Required work —
An exact reproduction of the lines below, from the first through the one with "Processing Record 257 | arraial do cabo", is the whole answer; pictures have no place in it.

Material provided below:

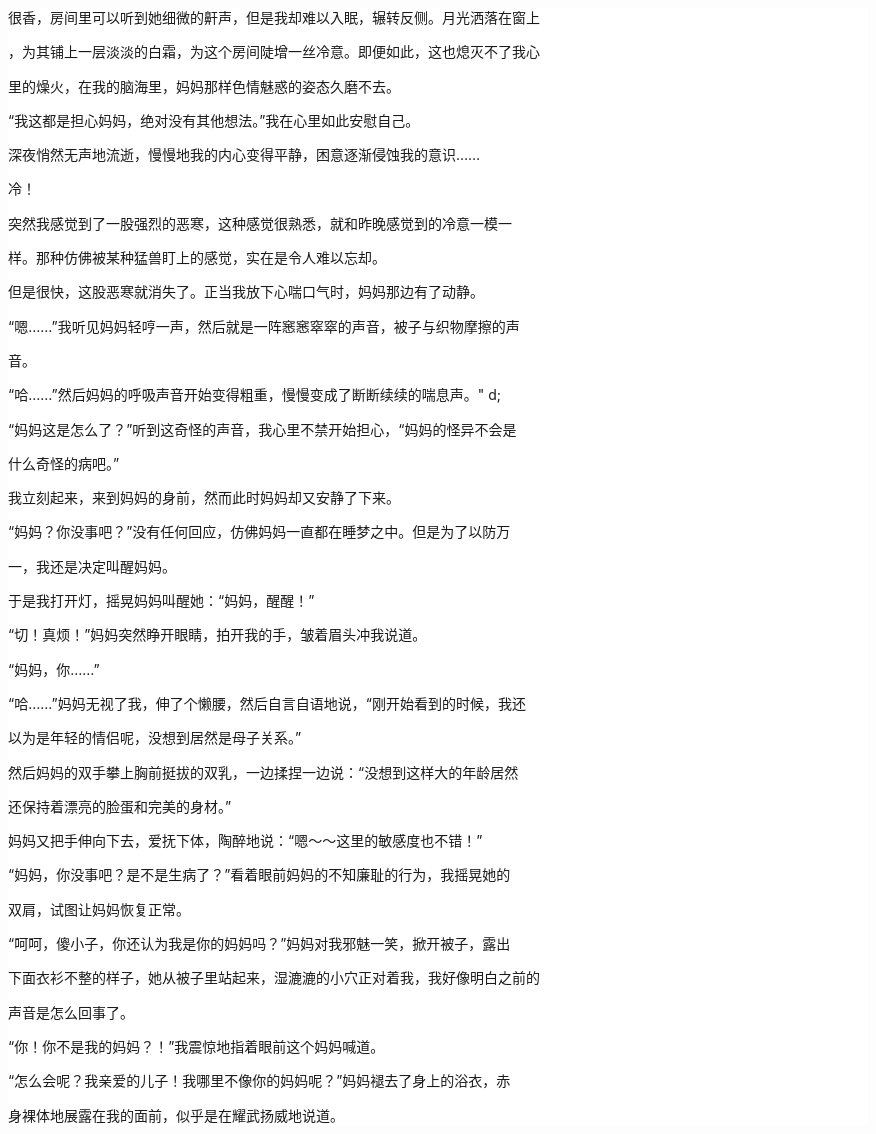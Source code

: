 很香，房间里可以听到她细微的鼾声，但是我却难以入眠，辗转反侧。月光洒落在窗上

，为其铺上一层淡淡的白霜，为这个房间陡增一丝冷意。即便如此，这也熄灭不了我心

里的燥火，在我的脑海里，妈妈那样色情魅惑的姿态久磨不去。

“我这都是担心妈妈，绝对没有其他想法。”我在心里如此安慰自己。

深夜悄然无声地流逝，慢慢地我的内心变得平静，困意逐渐侵蚀我的意识……

冷！

突然我感觉到了一股强烈的恶寒，这种感觉很熟悉，就和昨晚感觉到的冷意一模一

样。那种仿佛被某种猛兽盯上的感觉，实在是令人难以忘却。

但是很快，这股恶寒就消失了。正当我放下心喘口气时，妈妈那边有了动静。

“嗯……”我听见妈妈轻哼一声，然后就是一阵窸窸窣窣的声音，被子与织物摩擦的声

音。

“哈……”然后妈妈的呼吸声音开始变得粗重，慢慢变成了断断续续的喘息声。" d;

“妈妈这是怎么了？”听到这奇怪的声音，我心里不禁开始担心，“妈妈的怪异不会是

什么奇怪的病吧。”

我立刻起来，来到妈妈的身前，然而此时妈妈却又安静了下来。

“妈妈？你没事吧？”没有任何回应，仿佛妈妈一直都在睡梦之中。但是为了以防万

一，我还是决定叫醒妈妈。

于是我打开灯，摇晃妈妈叫醒她：“妈妈，醒醒！”

“切！真烦！”妈妈突然睁开眼睛，拍开我的手，皱着眉头冲我说道。

“妈妈，你……”

“哈……”妈妈无视了我，伸了个懒腰，然后自言自语地说，“刚开始看到的时候，我还

以为是年轻的情侣呢，没想到居然是母子关系。”

然后妈妈的双手攀上胸前挺拔的双乳，一边揉捏一边说：“没想到这样大的年龄居然

还保持着漂亮的脸蛋和完美的身材。”

妈妈又把手伸向下去，爱抚下体，陶醉地说：“嗯～～这里的敏感度也不错！”

“妈妈，你没事吧？是不是生病了？”看着眼前妈妈的不知廉耻的行为，我摇晃她的

双肩，试图让妈妈恢复正常。

“呵呵，傻小子，你还认为我是你的妈妈吗？”妈妈对我邪魅一笑，掀开被子，露出

下面衣衫不整的样子，她从被子里站起来，湿漉漉的小穴正对着我，我好像明白之前的

声音是怎么回事了。

“你！你不是我的妈妈？！”我震惊地指着眼前这个妈妈喊道。

“怎么会呢？我亲爱的儿子！我哪里不像你的妈妈呢？”妈妈褪去了身上的浴衣，赤

身裸体地展露在我的面前，似乎是在耀武扬威地说道。
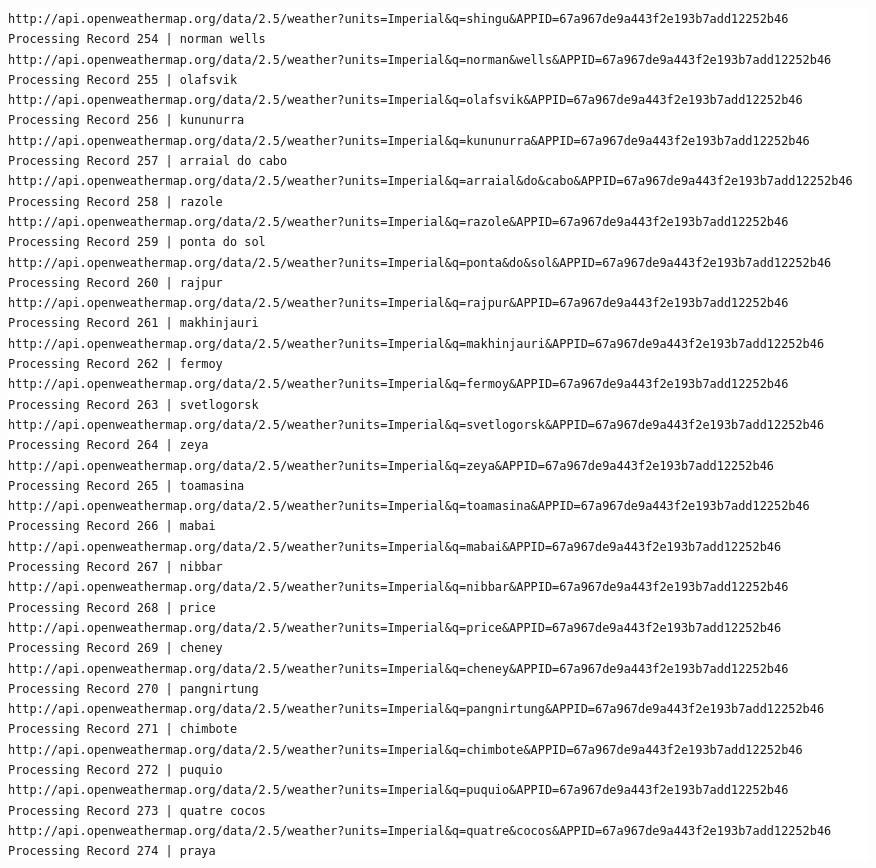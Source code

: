     http://api.openweathermap.org/data/2.5/weather?units=Imperial&q=shingu&APPID=67a967de9a443f2e193b7add12252b46
    Processing Record 254 | norman wells
    http://api.openweathermap.org/data/2.5/weather?units=Imperial&q=norman&wells&APPID=67a967de9a443f2e193b7add12252b46
    Processing Record 255 | olafsvik
    http://api.openweathermap.org/data/2.5/weather?units=Imperial&q=olafsvik&APPID=67a967de9a443f2e193b7add12252b46
    Processing Record 256 | kununurra
    http://api.openweathermap.org/data/2.5/weather?units=Imperial&q=kununurra&APPID=67a967de9a443f2e193b7add12252b46
    Processing Record 257 | arraial do cabo
    http://api.openweathermap.org/data/2.5/weather?units=Imperial&q=arraial&do&cabo&APPID=67a967de9a443f2e193b7add12252b46
    Processing Record 258 | razole
    http://api.openweathermap.org/data/2.5/weather?units=Imperial&q=razole&APPID=67a967de9a443f2e193b7add12252b46
    Processing Record 259 | ponta do sol
    http://api.openweathermap.org/data/2.5/weather?units=Imperial&q=ponta&do&sol&APPID=67a967de9a443f2e193b7add12252b46
    Processing Record 260 | rajpur
    http://api.openweathermap.org/data/2.5/weather?units=Imperial&q=rajpur&APPID=67a967de9a443f2e193b7add12252b46
    Processing Record 261 | makhinjauri
    http://api.openweathermap.org/data/2.5/weather?units=Imperial&q=makhinjauri&APPID=67a967de9a443f2e193b7add12252b46
    Processing Record 262 | fermoy
    http://api.openweathermap.org/data/2.5/weather?units=Imperial&q=fermoy&APPID=67a967de9a443f2e193b7add12252b46
    Processing Record 263 | svetlogorsk
    http://api.openweathermap.org/data/2.5/weather?units=Imperial&q=svetlogorsk&APPID=67a967de9a443f2e193b7add12252b46
    Processing Record 264 | zeya
    http://api.openweathermap.org/data/2.5/weather?units=Imperial&q=zeya&APPID=67a967de9a443f2e193b7add12252b46
    Processing Record 265 | toamasina
    http://api.openweathermap.org/data/2.5/weather?units=Imperial&q=toamasina&APPID=67a967de9a443f2e193b7add12252b46
    Processing Record 266 | mabai
    http://api.openweathermap.org/data/2.5/weather?units=Imperial&q=mabai&APPID=67a967de9a443f2e193b7add12252b46
    Processing Record 267 | nibbar
    http://api.openweathermap.org/data/2.5/weather?units=Imperial&q=nibbar&APPID=67a967de9a443f2e193b7add12252b46
    Processing Record 268 | price
    http://api.openweathermap.org/data/2.5/weather?units=Imperial&q=price&APPID=67a967de9a443f2e193b7add12252b46
    Processing Record 269 | cheney
    http://api.openweathermap.org/data/2.5/weather?units=Imperial&q=cheney&APPID=67a967de9a443f2e193b7add12252b46
    Processing Record 270 | pangnirtung
    http://api.openweathermap.org/data/2.5/weather?units=Imperial&q=pangnirtung&APPID=67a967de9a443f2e193b7add12252b46
    Processing Record 271 | chimbote
    http://api.openweathermap.org/data/2.5/weather?units=Imperial&q=chimbote&APPID=67a967de9a443f2e193b7add12252b46
    Processing Record 272 | puquio
    http://api.openweathermap.org/data/2.5/weather?units=Imperial&q=puquio&APPID=67a967de9a443f2e193b7add12252b46
    Processing Record 273 | quatre cocos
    http://api.openweathermap.org/data/2.5/weather?units=Imperial&q=quatre&cocos&APPID=67a967de9a443f2e193b7add12252b46
    Processing Record 274 | praya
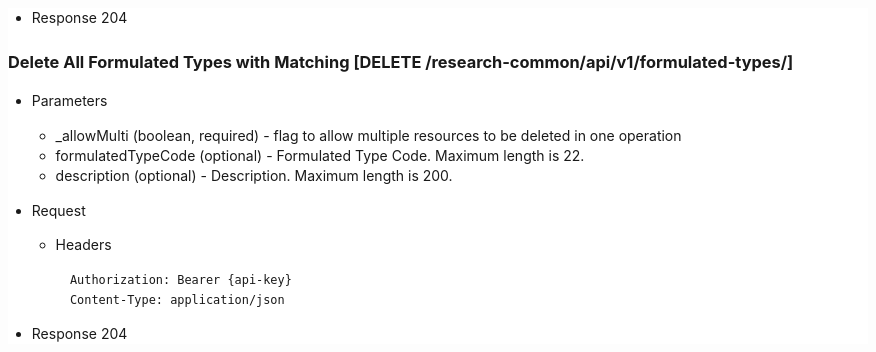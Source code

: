 + Response 204

### Delete All Formulated Types with Matching [DELETE /research-common/api/v1/formulated-types/]

+ Parameters

    + _allowMulti (boolean, required) - flag to allow multiple resources to be deleted in one operation
    + formulatedTypeCode (optional) - Formulated Type Code. Maximum length is 22.
    + description (optional) - Description. Maximum length is 200.

      
+ Request

    + Headers

            Authorization: Bearer {api-key}
            Content-Type: application/json

+ Response 204
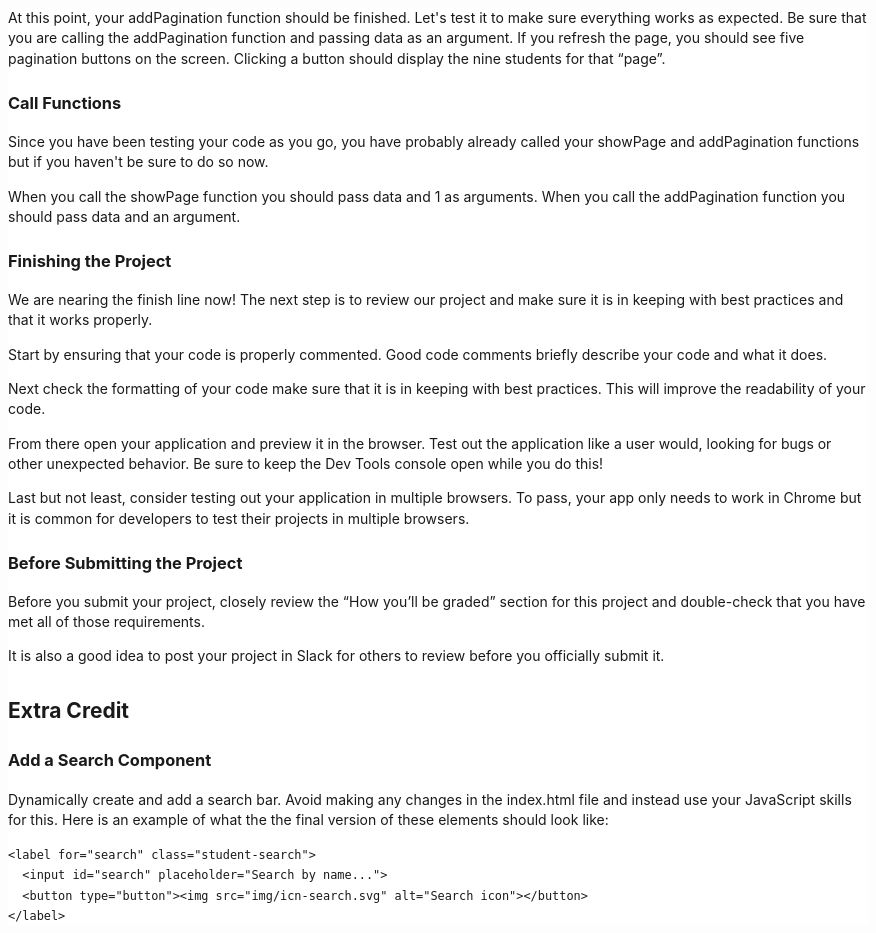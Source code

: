 At this point, your addPagination function should be finished. Let's test it to make sure everything works as expected. Be sure that you are calling the addPagination function and passing data as an argument. If you refresh the page, you should see five pagination buttons on the screen. Clicking a button should display the nine students for that “page”.

### Call Functions

Since you have been testing your code as you go, you have probably already called your showPage and addPagination functions but if you haven't be sure to do so now.

When you call the showPage function you should pass data and 1 as arguments. When you call the addPagination function you should pass data and an argument.

### Finishing the Project

We are nearing the finish line now! The next step is to review our project and make sure it is in keeping with best practices and that it works properly.

Start by ensuring that your code is properly commented. Good code comments briefly describe your code and what it does.

Next check the formatting of your code make sure that it is in keeping with best practices. This will improve the readability of your code.

From there open your application and preview it in the browser. Test out the application like a user would, looking for bugs or other unexpected behavior. Be sure to keep the Dev Tools console open while you do this!

Last but not least, consider testing out your application in multiple browsers. To pass, your app only needs to work in Chrome but it is common for developers to test their projects in multiple browsers.

### Before Submitting the Project

Before you submit your project, closely review the “How you’ll be graded” section for this project and double-check that you have met all of those requirements.

It is also a good idea to post your project in Slack for others to review before you officially submit it.


## Extra Credit

### Add a Search Component

Dynamically create and add a search bar. Avoid making any changes in the index.html file and instead use your JavaScript skills for this. Here is an example of what the the final version of these elements should look like:

```
<label for="search" class="student-search">
  <input id="search" placeholder="Search by name...">
  <button type="button"><img src="img/icn-search.svg" alt="Search icon"></button>
</label>
```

End of Material provided.

Response for this exercise —
Source code

: 很香，房间里可以听到她细微的鼾声，但是我却难以入眠，辗转反侧。月光洒落在窗上

，为其铺上一层淡淡的白霜，为这个房间陡增一丝冷意。即便如此，这也熄灭不了我心

里的燥火，在我的脑海里，妈妈那样色情魅惑的姿态久磨不去。

“我这都是担心妈妈，绝对没有其他想法。”我在心里如此安慰自己。

深夜悄然无声地流逝，慢慢地我的内心变得平静，困意逐渐侵蚀我的意识……

冷！

突然我感觉到了一股强烈的恶寒，这种感觉很熟悉，就和昨晚感觉到的冷意一模一

样。那种仿佛被某种猛兽盯上的感觉，实在是令人难以忘却。

但是很快，这股恶寒就消失了。正当我放下心喘口气时，妈妈那边有了动静。

“嗯……”我听见妈妈轻哼一声，然后就是一阵窸窸窣窣的声音，被子与织物摩擦的声

音。

“哈……”然后妈妈的呼吸声音开始变得粗重，慢慢变成了断断续续的喘息声。" d;

“妈妈这是怎么了？”听到这奇怪的声音，我心里不禁开始担心，“妈妈的怪异不会是

什么奇怪的病吧。”

我立刻起来，来到妈妈的身前，然而此时妈妈却又安静了下来。

“妈妈？你没事吧？”没有任何回应，仿佛妈妈一直都在睡梦之中。但是为了以防万

一，我还是决定叫醒妈妈。

于是我打开灯，摇晃妈妈叫醒她：“妈妈，醒醒！”

“切！真烦！”妈妈突然睁开眼睛，拍开我的手，皱着眉头冲我说道。

“妈妈，你……”

“哈……”妈妈无视了我，伸了个懒腰，然后自言自语地说，“刚开始看到的时候，我还

以为是年轻的情侣呢，没想到居然是母子关系。”

然后妈妈的双手攀上胸前挺拔的双乳，一边揉捏一边说：“没想到这样大的年龄居然

还保持着漂亮的脸蛋和完美的身材。”

妈妈又把手伸向下去，爱抚下体，陶醉地说：“嗯～～这里的敏感度也不错！”

“妈妈，你没事吧？是不是生病了？”看着眼前妈妈的不知廉耻的行为，我摇晃她的

双肩，试图让妈妈恢复正常。

“呵呵，傻小子，你还认为我是你的妈妈吗？”妈妈对我邪魅一笑，掀开被子，露出

下面衣衫不整的样子，她从被子里站起来，湿漉漉的小穴正对着我，我好像明白之前的

声音是怎么回事了。

“你！你不是我的妈妈？！”我震惊地指着眼前这个妈妈喊道。

“怎么会呢？我亲爱的儿子！我哪里不像你的妈妈呢？”妈妈褪去了身上的浴衣，赤

身裸体地展露在我的面前，似乎是在耀武扬威地说道。
Source code

:     http://api.openweathermap.org/data/2.5/weather?units=Imperial&q=shingu&APPID=67a967de9a443f2e193b7add12252b46
    Processing Record 254 | norman wells
    http://api.openweathermap.org/data/2.5/weather?units=Imperial&q=norman&wells&APPID=67a967de9a443f2e193b7add12252b46
    Processing Record 255 | olafsvik
    http://api.openweathermap.org/data/2.5/weather?units=Imperial&q=olafsvik&APPID=67a967de9a443f2e193b7add12252b46
    Processing Record 256 | kununurra
    http://api.openweathermap.org/data/2.5/weather?units=Imperial&q=kununurra&APPID=67a967de9a443f2e193b7add12252b46
    Processing Record 257 | arraial do cabo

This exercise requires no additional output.